- **Assignment**:
Retype exactly the lines that run from the line with "a *JSONObject* object to a file" to the final line of the entries, keeping both ends and nothing else.

·····

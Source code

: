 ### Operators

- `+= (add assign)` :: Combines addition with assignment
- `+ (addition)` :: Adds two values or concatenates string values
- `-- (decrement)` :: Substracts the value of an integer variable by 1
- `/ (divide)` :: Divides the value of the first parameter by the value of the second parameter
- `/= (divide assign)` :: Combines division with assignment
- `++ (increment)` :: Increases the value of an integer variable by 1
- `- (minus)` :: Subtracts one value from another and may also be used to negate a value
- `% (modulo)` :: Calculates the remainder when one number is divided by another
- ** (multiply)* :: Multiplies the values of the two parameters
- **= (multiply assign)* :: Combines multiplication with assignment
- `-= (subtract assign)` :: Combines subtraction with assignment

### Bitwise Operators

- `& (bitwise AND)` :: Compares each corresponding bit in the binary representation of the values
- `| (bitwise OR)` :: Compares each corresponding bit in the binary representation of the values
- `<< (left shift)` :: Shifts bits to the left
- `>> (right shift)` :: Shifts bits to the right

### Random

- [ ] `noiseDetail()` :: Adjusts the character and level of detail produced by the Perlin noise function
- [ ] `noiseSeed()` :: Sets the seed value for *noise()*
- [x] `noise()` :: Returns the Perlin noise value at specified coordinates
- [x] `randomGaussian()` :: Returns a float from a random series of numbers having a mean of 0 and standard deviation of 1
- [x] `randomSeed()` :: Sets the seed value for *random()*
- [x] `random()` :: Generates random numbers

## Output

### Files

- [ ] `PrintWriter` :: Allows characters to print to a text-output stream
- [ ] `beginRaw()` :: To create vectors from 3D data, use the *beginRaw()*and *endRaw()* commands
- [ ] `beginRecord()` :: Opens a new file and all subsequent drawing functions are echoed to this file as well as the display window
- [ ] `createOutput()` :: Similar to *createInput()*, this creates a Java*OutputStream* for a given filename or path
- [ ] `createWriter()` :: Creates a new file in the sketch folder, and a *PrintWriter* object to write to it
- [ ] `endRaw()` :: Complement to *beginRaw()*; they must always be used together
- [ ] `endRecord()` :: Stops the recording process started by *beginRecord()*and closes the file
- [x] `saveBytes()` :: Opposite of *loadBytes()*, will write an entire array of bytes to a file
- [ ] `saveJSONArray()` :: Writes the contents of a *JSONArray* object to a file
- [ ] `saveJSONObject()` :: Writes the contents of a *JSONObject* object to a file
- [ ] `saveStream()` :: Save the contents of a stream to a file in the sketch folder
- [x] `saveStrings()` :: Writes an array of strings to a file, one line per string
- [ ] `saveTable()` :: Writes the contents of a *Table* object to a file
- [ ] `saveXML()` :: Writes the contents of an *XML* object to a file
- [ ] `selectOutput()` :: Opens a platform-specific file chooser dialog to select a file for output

·····

- **Answer section**:
- [ ] `saveJSONObject()` :: Writes the contents of a *JSONObject* object to a file
- [ ] `saveStream()` :: Save the contents of a stream to a file in the sketch folder
- [x] `saveStrings()` :: Writes an array of strings to a file, one line per string
- [ ] `saveTable()` :: Writes the contents of a *Table* object to a file
- [ ] `saveXML()` :: Writes the contents of an *XML* object to a file
- [ ] `selectOutput()` :: Opens a platform-specific file chooser dialog to select a file for output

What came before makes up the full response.